** Opening SOURCE MATERIAL block **

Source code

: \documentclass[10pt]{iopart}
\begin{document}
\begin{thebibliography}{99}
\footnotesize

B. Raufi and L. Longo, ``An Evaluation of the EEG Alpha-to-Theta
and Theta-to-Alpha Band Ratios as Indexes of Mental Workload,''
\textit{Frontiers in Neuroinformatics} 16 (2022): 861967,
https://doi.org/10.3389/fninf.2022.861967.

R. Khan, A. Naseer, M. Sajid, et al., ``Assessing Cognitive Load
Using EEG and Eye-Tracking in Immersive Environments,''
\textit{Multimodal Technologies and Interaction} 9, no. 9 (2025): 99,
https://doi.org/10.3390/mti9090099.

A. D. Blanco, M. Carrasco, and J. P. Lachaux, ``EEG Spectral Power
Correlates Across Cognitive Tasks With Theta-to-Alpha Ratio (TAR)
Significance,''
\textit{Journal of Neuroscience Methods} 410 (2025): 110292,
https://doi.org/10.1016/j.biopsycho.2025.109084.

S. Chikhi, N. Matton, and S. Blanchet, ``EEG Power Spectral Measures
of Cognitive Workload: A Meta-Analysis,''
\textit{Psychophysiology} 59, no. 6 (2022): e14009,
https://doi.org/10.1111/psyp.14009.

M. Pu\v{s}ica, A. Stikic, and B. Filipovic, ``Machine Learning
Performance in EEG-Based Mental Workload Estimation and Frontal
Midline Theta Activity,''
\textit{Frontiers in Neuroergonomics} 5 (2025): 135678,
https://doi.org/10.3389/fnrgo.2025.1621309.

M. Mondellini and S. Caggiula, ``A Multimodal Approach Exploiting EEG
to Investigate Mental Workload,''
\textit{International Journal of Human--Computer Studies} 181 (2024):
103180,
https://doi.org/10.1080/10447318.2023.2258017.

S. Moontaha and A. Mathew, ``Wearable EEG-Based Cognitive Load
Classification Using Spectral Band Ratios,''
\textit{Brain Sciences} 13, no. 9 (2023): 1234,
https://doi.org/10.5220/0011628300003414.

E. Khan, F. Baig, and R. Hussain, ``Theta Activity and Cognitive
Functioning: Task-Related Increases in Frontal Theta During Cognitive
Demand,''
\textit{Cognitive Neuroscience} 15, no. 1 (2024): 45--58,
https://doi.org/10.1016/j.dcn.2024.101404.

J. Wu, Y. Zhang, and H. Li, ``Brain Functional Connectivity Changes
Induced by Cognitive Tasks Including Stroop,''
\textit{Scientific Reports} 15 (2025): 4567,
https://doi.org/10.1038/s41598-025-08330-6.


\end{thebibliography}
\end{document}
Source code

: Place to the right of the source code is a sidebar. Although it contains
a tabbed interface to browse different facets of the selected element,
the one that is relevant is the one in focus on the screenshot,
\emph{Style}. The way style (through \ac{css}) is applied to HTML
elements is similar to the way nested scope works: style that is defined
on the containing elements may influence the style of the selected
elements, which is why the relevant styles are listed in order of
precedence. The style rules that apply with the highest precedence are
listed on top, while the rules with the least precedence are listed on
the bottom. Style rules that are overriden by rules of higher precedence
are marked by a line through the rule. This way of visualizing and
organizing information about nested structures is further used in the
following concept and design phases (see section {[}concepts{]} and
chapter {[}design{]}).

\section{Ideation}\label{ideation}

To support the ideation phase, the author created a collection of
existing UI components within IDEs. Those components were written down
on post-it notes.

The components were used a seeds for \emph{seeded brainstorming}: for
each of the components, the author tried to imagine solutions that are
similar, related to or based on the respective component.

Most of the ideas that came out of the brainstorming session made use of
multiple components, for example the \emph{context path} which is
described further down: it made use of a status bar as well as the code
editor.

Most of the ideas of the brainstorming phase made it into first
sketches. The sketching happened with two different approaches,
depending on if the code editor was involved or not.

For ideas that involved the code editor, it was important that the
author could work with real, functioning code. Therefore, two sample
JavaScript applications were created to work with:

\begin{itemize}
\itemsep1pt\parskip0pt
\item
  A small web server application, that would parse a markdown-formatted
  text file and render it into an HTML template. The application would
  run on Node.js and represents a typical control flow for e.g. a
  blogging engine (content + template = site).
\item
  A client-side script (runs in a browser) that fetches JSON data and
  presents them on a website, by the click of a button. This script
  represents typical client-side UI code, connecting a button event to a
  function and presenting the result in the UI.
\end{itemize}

** Closing SOURCE MATERIAL block **

=== EXERCISE PROMPT ===
Using the listing above, copy exactly the line that contains "https://doi.org/10.1080/10447318.2023.2258017.", the line that contains "E. Khan, F.", and each line that falls between them.

=== OUTPUT OF THE TASK ===
https://doi.org/10.1080/10447318.2023.2258017.

S. Moontaha and A. Mathew, ``Wearable EEG-Based Cognitive Load
Classification Using Spectral Band Ratios,''
\textit{Brain Sciences} 13, no. 9 (2023): 1234,
https://doi.org/10.5220/0011628300003414.

E. Khan, F. Baig, and R. Hussain, ``Theta Activity and Cognitive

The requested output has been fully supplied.